[Description of the task]: Using the records below, write out again exactly the lines that begin at the line containing "of $\|N\|_\F^2$), and" and end at the line containing "instances the value", and no other lines.

Rendered images with source text
-*-*-

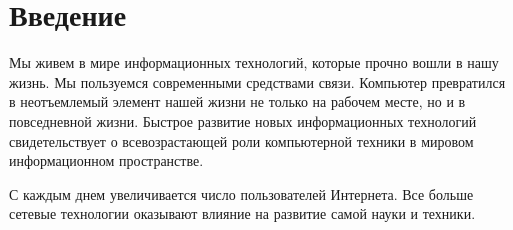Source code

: \section{Введение}

Мы живем в мире информационных технологий, которые прочно вошли
в нашу жизнь. Мы пользуемся современными средствами связи.
Компьютер превратился в неотъемлемый элемент нашей жизни не только
на рабочем месте, но и в повседневной жизни. Быстрое развитие новых
информационных технологий свидетельствует о всевозрастающей роли
компьютерной техники в мировом информационном пространстве.

С каждым днем увеличивается число пользователей Интернета. Все
больше сетевые технологии оказывают влияние на развитие самой науки
и техники.



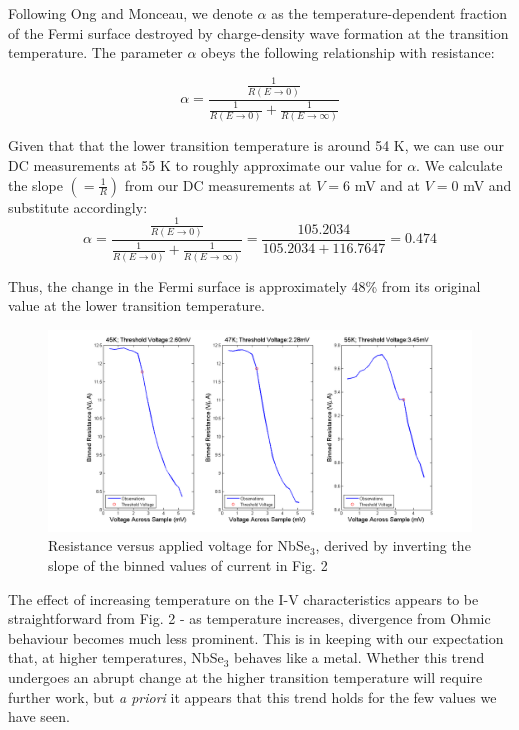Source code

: \documentclass[aps,prl,nofootinbib,twocolumn,superscriptaddress,groupedaddress]{revtex4}  %
\begin{document}
Following Ong and Monceau\cite{ong}, we denote $\alpha$ as the temperature-dependent fraction of the Fermi surface destroyed by charge-density wave formation at the transition temperature. The parameter $\alpha$ obeys the following relationship with resistance\cite{ong}:

\begin{equation}
\alpha = \frac{\frac{1}{R(E \rightarrow 0)}}{\frac{1}{R(E \rightarrow 0)} + \frac{1}{R(E \rightarrow \infty)}} 
\end{equation}

Given that that the lower transition temperature is around 54 K, we can use our DC measurements at 55 K to roughly approximate our value for $\alpha$. We calculate the slope $\left( = \frac{1}{R}\right)$ from our DC measurements at $V = 6$ mV and at $V = 0$ mV and substitute accordingly:
$$
\alpha = \frac{\frac{1}{R(E \rightarrow 0)}}{\frac{1}{R(E \rightarrow 0)} + \frac{1}{R(E \rightarrow \infty)}} = \frac{105.2034}{105.2034 + 116.7647} = 0.474
$$

Thus, the change in the Fermi surface is approximately 48\% from its original value at the lower transition temperature.

\onecolumngrid

\begin{center}
\begin{figure}[b]
\centering
\includegraphics[scale=0.5]{../Analysis/../Analysis/DCResistanceVersusVoltage.png} 
\caption{Resistance versus applied voltage for NbSe$_{3}$, derived by inverting the slope of the binned values of current in Fig. 2}
\end{figure}
\end{center}

\newpage
\twocolumngrid

The effect of increasing temperature on the I-V characteristics appears to be straightforward from Fig. 2 - as temperature increases, divergence from Ohmic behaviour becomes much less prominent. This is in keeping with our expectation that, at higher temperatures, NbSe$_{3}$ behaves like a metal. Whether this trend undergoes an abrupt change at the higher transition temperature will require further work, but \textit{a priori} it appears that this trend holds for the few values we have seen.
\end{document}
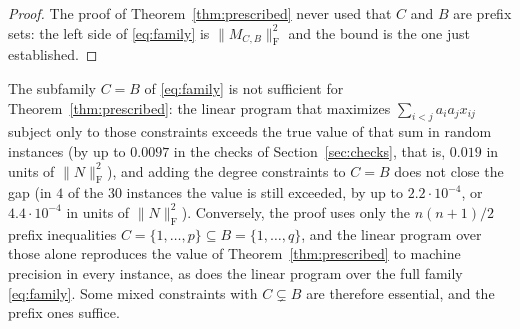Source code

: \documentclass[11pt]{article}
\newcommand{\F}{\mathrm F}
\begin{document}
\begin{proof}
The proof of Theorem~\ref{thm:prescribed} never used that $C$ and $B$ are
prefix sets: the left side of \eqref{eq:family} is $\|M_{C,B}\|_\F^2$ and the
bound is the one just established.
\end{proof}

\begin{remark}\label{rem:lp}
The subfamily $C=B$ of \eqref{eq:family} is not sufficient for
Theorem~\ref{thm:prescribed}: the linear program that maximizes
$\sum_{i<j}a_ia_jx_{ij}$ subject only to those constraints exceeds the true
value of that sum in random instances (by up to $0.0097$ in the checks of
Section~\ref{sec:checks}, that is, $0.019$ in units of $\|N\|_\F^2$), and
adding the degree constraints to $C=B$ does not close the gap (in $4$ of the
$30$ instances the value is still exceeded, by up to $2.2\cdot10^{-4}$, or
$4.4\cdot10^{-4}$ in units of $\|N\|_\F^2$). Conversely, the proof uses only the
$n(n+1)/2$ prefix inequalities $C=\{1,\dots,p\}\subseteq B=\{1,\dots,q\}$, and
the linear program over those alone reproduces the value of
Theorem~\ref{thm:prescribed} to machine precision in every instance, as does
the linear program over the full family \eqref{eq:family}. Some mixed
constraints with $C\subsetneq B$ are therefore essential, and the prefix ones
suffice.
\end{remark}
\end{document}
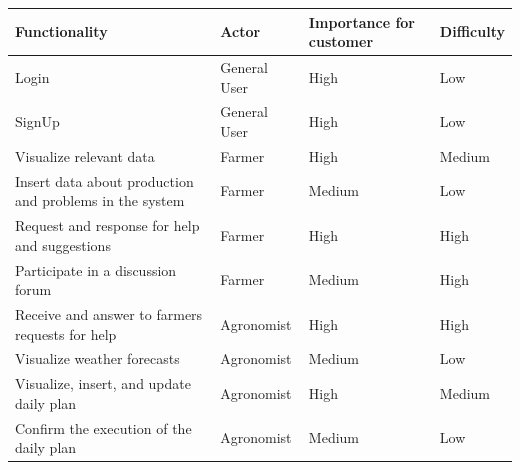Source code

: \documentclass{article}
\begin{document}
    \begin{longtable}{|p{8cm}|p{2.5cm}|p{2.5cm}|p{}|}
        \hline
        \rule[-4mm]{0mm}{1cm}
            \textbf{Functionality}                                  & \textbf{Actor}&  \textbf{Importance for customer}  & \textbf{Difficulty}   \\
        \hline
        \hline
        \rule[-4mm]{0mm}{0.8cm}
            Login                                                   & General User  & High                              & Low                   \\
        \hline
        \rule[-4mm]{0mm}{0.8cm}
            SignUp                                                  & General User  & High                              & Low                   \\
        \hline
        \rule[-4mm]{0mm}{0.8cm}
            Visualize relevant data                                 & Farmer        & High                              & Medium               \\
        \hline
        \rule[-4mm]{0mm}{0.8cm}
            Insert data about production and problems in the system & Farmer        & Medium                            & Low                   \\
        \hline
        \rule[-4mm]{0mm}{0.8cm}
            Request and response for help and suggestions           & Farmer        & High                              & High                   \\
        \hline
        \rule[-4mm]{0mm}{0.8cm}
            Participate in a discussion forum                       & Farmer        & Medium                            & High                   \\
        \hline
        \rule[-4mm]{0mm}{0.8cm}
            Receive and answer to farmers requests for help         & Agronomist    & High                              & High                   \\
        \hline
        \rule[-4mm]{0mm}{0.8cm}
            Visualize weather forecasts                             & Agronomist    & Medium                            & Low                   \\
        \hline
        \rule[-4mm]{0mm}{0.8cm}
            Visualize, insert, and update daily plan                & Agronomist    & High                              & Medium                   \\
        \hline
        \rule[-4mm]{0mm}{0.8cm}
            Confirm the execution of the daily plan                 & Agronomist    & Medium                            & Low                   \\

\end{longtable}
\end{document}
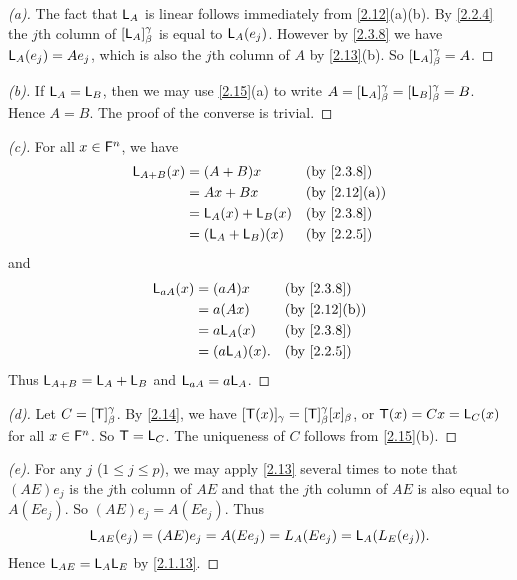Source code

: \begin{proof}[(a)]
  The fact that \(\mathsf{L}_A\) is linear follows immediately from \cref{2.12}(a)(b).
  By \cref{2.2.4} the \(j\)th column of \([\mathsf{L}_A]_{\beta}^{\gamma}\) is equal to \(\mathsf{L}_A(e_j)\).
  However by \cref{2.3.8} we have \(\mathsf{L}_A(e_j) = A e_j\), which is also the \(j\)th column of \(A\) by \cref{2.13}(b).
  So \([\mathsf{L}_A]_{\beta}^{\gamma} = A\).
\end{proof}

\begin{proof}[(b)]
  If \(\mathsf{L}_A = \mathsf{L}_B\), then we may use \cref{2.15}(a) to write \(A = [\mathsf{L}_A]_{\beta}^{\gamma} = [\mathsf{L}_B]_{\beta}^{\gamma} = B\).
  Hence \(A = B\).
  The proof of the converse is trivial.
\end{proof}

\begin{proof}[(c)]
  For all \(x \in \mathsf{F}^n\), we have
  \begin{align*}
    \L_{A + B}(x) & = (A + B) x         &  & \text{(by \cref{2.3.8})}   \\
                  & = Ax + Bx           &  & \text{(by \cref{2.12}(a))} \\
                  & = \L_A(x) + \L_B(x) &  & \text{(by \cref{2.3.8})}   \\
                  & = (\L_A + \L_B)(x)  &  & \text{(by \cref{2.2.5})}
  \end{align*}
  and
  \begin{align*}
    \L_{aA}(x) & = (aA) x       &  & \text{(by \cref{2.3.8})}   \\
               & = a (Ax)       &  & \text{(by \cref{2.12}(b))} \\
               & = a \L_A(x)    &  & \text{(by \cref{2.3.8})}   \\
               & = (a \L_A)(x). &  & \text{(by \cref{2.2.5})}
  \end{align*}
  Thus \(\mathsf{L}_{A + B} = \mathsf{L}_A + \mathsf{L}_B\) and \(\mathsf{L}_{aA} = a \mathsf{L}_A\).
\end{proof}

\begin{proof}[(d)]
  Let \(C = [\mathsf{T}]_{\beta}^{\gamma}\).
  By \cref{2.14}, we have \([\mathsf{T}(x)]_{\gamma} = [\mathsf{T}]_{\beta}^{\gamma} [x]_{\beta}\), or \(\mathsf{T}(x) = Cx = \mathsf{L}_C(x)\) for all \(x \in \mathsf{F}^n\).
  So \(\mathsf{T} = \mathsf{L}_C\).
  The uniqueness of \(C\) follows from \cref{2.15}(b).
\end{proof}

\begin{proof}[(e)]
  For any \(j\) (\(1 \leq j \leq p\)), we may apply \cref{2.13} several times to note that \((AE) e_j\) is the \(j\)th column of \(AE\) and that the \(j\)th column of \(AE\) is also equal to \(A (E e_j)\).
  So \((AE) e_j = A (Ee_j)\).
  Thus
  \[
    \mathsf{L}_{AE}(e_j) = (AE) e_j = A (E e_j) = \\L_A(E e_j) = \mathsf{L}_A(L_E(e_j)).
  \]
  Hence \(\mathsf{L}_{AE} = \mathsf{L}_A \mathsf{L}_E\) by \cref{2.1.13}.
\end{proof}

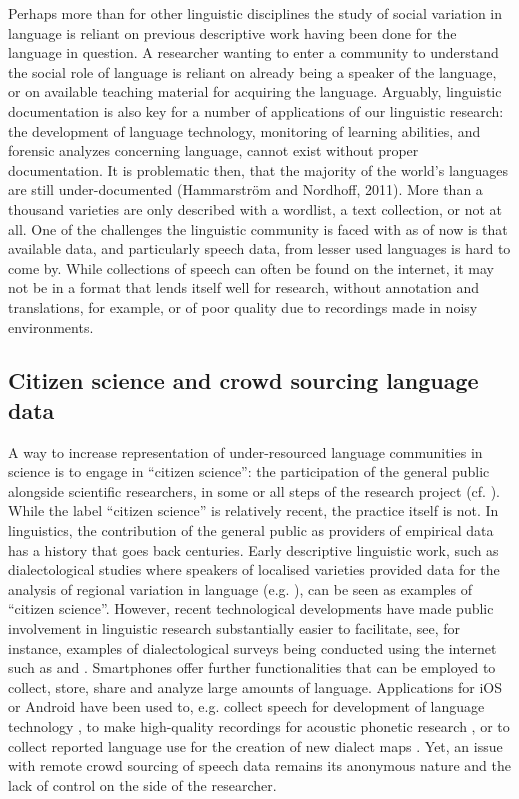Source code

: \documentclass[output=paper,hidelinks]{langscibook}
\begin{document}
Perhaps more than for other linguistic disciplines the study of social variation in language is reliant on previous descriptive work having been done for the language in question. A researcher wanting to enter a community to understand the social role of language is reliant on already being a speaker of the language, or on available teaching material for acquiring the language. Arguably, linguistic documentation is also key for a number of applications of our linguistic research: the development of language technology, monitoring of learning abilities, and forensic analyzes concerning language, cannot exist without proper documentation. It is problematic then, that the majority of the world’s languages are still under-documented (Hammarström and Nordhoff, 2011). More than a thousand varieties are only described with a wordlist, a text collection, or not at all. One of the challenges the linguistic community is faced with as of now is that available data, and particularly speech data, from lesser used languages is hard to come by. While collections of speech can often be found on the internet, it may not be in a format that lends itself well for research, without annotation and translations, for example, or of poor quality due to recordings made in noisy environments.

\subsection{Citizen science and crowd sourcing language data}

A way to increase representation of under-resourced language communities in science is to engage in “citizen science”: the participation of the general public alongside scientific researchers, in some or all steps of the research project (cf. \citealt{bonney2016can}). While the label “citizen science” is relatively recent, the practice itself is not. In linguistics, the contribution of the general public as providers of empirical data has a history that goes back centuries. Early descriptive linguistic work, such as dialectological studies where speakers of localised varieties provided data for the analysis of regional variation in language (e.g. \citealt{wenker1881sprach}), can be seen as examples of “citizen science”. However, recent technological developments have made public involvement in linguistic research substantially easier to facilitate, see, for instance, examples of dialectological surveys being conducted using the internet such as \citet{vaux2004american} and \citet{moller201521}. Smartphones offer further functionalities that can be employed to collect, store, share and analyze large amounts of language. Applications for iOS or Android have been used to, e.g. collect speech for development of language technology \citep{de2014smartphone}, to make high-quality recordings for acoustic phonetic research \citep{de2011record}, or to collect reported language use for the creation of new dialect maps \citep{kolly2015dialakt}. Yet, an issue with remote crowd sourcing of speech data remains its anonymous nature and the lack of control on the side of the researcher. 
\end{document}
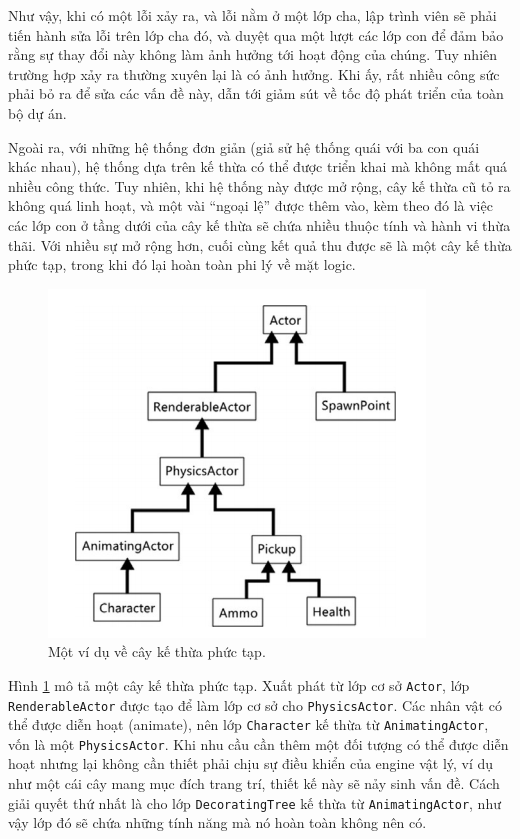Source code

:\documentclass[12pt]{report}
\begin{document}
Như vậy, khi có một lỗi xảy ra, và lỗi nằm ở một lớp cha, lập trình viên sẽ phải tiến hành sửa lỗi trên lớp cha đó, và duyệt qua một lượt các lớp con để đảm bảo rằng sự thay đổi này không làm ảnh hưởng tới hoạt động của chúng. Tuy nhiên trường hợp xảy ra thường xuyên lại là có ảnh hưởng. Khi ấy, rất nhiều công sức phải bỏ ra để sửa các vấn đề này, dẫn tới giảm sút về tốc độ phát triển của toàn bộ dự án.

Ngoài ra, với những hệ thống đơn giản (giả sử hệ thống quái với ba con quái khác nhau), hệ thống dựa trên kế thừa có thể được triển khai mà không mất quá nhiều công thức. Tuy nhiên, khi hệ thống này được mở rộng, cây kế thừa cũ tỏ ra không quá linh hoạt, và một vài ``ngoại lệ'' được thêm vào, kèm theo đó là việc các lớp con ở tầng dưới của cây kế thừa sẽ chứa nhiều thuộc tính và hành vi thừa thãi. Với nhiều sự mở rộng hơn, cuối cùng kết quả thu được sẽ là một cây kế thừa phức tạp, trong khi đó lại hoàn toàn phi lý về mặt logic.
\begin{figure}[H]
  \centering
    \includegraphics[width=10cm]{Pics/Chap4/inheritance.png}
  \caption{Một ví dụ về cây kế thừa phức tạp\cite{gamecodingcomplete}.} 
  \label{fig:hierarchy}
\end{figure}

Hình \ref{fig:hierarchy} mô tả một cây kế thừa phức tạp. Xuất phát từ lớp cơ sở \texttt{Actor}, lớp \texttt{RenderableActor} được tạo để làm lớp cơ sở cho \texttt{PhysicsActor}. Các nhân vật có thể được diễn hoạt (animate), nên lớp \texttt{Character} kế thừa từ \texttt{AnimatingActor}, vốn là một \texttt{PhysicsActor}. Khi nhu cầu cần thêm một đối tượng có thể được diễn hoạt nhưng lại không cần thiết phải chịu sự điều khiển của engine vật lý, ví dụ như một cái cây mang mục đích trang trí, thiết kế này sẽ nảy sinh vấn đề. Cách giải quyết thứ nhất là cho lớp \texttt{DecoratingTree} kế thừa từ \texttt{AnimatingActor}, như vậy lớp đó sẽ chứa những tính năng mà nó hoàn toàn không nên có. 
\end{document}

-*-*-

[Written solution]:
Section~\ref{sec:checks}, that is, $0.019$ in units of $\|N\|_\F^2$), and
adding the degree constraints to $C=B$ does not close the gap (in $4$ of the
$30$ instances the value is still exceeded, by up to $2.2\cdot10^{-4}$, or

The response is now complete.